In the end Jefferson was to build his argument around the moose, an animal, he claimed, that was so big a European reindeer could walk under it. When Jefferson moved to Paris he went so far as to write to his friend General John Sullivan, the governor of New Hampshire, asking for a large specimen to be sent over in order to add force to his arguments. Accordingly, in one of the most bizarre military operations in recorded history, 20 men were sent out into the northern woods to prove the strength of American quadrupeds. After two weeks of searching they were able to shoot a moose, but when inspected, it was found that the specimen lacked the imposing horns that Jefferson had asked for. General Sullivan therefore decided to attach a set of anthers from a stag which bestowed a greater sense of majesty to the corpse.
Having been decorated, the moose was shipped to France and delivered by Jefferson to Buffon’s associate "in hopes that Monsieur de Buffon will be able to have it stuffed, and placed on his legs in the King's Cabinet.". Sadly, Buffon was too sick at this point to view the by now rancid carcass, but by this time he had been sufficiently impressed to retract his thesis. Jefferson later told Daniel Webster that Buffon had "promised in his next volume, to set these things right . . . but he died directly afterwards."
The efforts of Benjamin Franklin had been no less important in persuading Buffon to change his mind, although the way he went about it was much different. At a dinner party in Paris when a great number of American guests and French dignitaries were assembled, Franklin asked his fellow countrymen to stand up. When the Frenchmen including the Abbe Raynal rose to their feet, it quickly became apparent that their American counterparts towered over them. Rather than revelling in this victory, Franklin graciously remarked that he wasn’t exactly the tallest of men.

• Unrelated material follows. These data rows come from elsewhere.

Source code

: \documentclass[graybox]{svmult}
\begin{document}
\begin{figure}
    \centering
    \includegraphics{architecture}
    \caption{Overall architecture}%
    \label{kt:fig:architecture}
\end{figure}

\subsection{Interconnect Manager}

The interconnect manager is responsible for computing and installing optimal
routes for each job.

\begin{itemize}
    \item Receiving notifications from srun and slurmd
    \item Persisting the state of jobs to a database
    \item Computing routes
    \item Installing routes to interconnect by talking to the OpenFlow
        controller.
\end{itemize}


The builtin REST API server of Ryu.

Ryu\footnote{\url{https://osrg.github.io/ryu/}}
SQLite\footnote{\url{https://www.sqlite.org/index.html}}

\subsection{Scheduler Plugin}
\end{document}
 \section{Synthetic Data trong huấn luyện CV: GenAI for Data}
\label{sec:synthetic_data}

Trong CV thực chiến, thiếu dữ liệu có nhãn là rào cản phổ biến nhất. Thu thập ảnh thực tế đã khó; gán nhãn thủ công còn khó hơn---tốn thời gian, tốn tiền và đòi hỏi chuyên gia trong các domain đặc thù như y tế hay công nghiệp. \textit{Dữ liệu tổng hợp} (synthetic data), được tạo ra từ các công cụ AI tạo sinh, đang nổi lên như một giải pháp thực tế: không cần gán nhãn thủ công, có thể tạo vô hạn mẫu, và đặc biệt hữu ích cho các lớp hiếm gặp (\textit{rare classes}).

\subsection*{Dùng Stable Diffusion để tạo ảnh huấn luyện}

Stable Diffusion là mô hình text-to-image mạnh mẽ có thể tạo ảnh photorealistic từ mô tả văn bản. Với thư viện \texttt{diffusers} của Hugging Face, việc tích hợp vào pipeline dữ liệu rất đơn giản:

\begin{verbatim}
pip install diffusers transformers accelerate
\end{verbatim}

Following a number of scientific discussions with Franklin, Buffon was to remark that:
"because we know from the celebrated Franklin, that in twenty-eight years the population of Philadelphia (without immigration) doubled . . . in a country where the Europeans multiply so promptly, where the life of the natives is longer than previously, it is not possible that humans degenerate."
Honour had been restored and the flora and fauna of the great American continent had been elevated to the high esteem it has remained in ever since; mainly thanks to the efforts of a few founding fathers and the far less appreciated moose.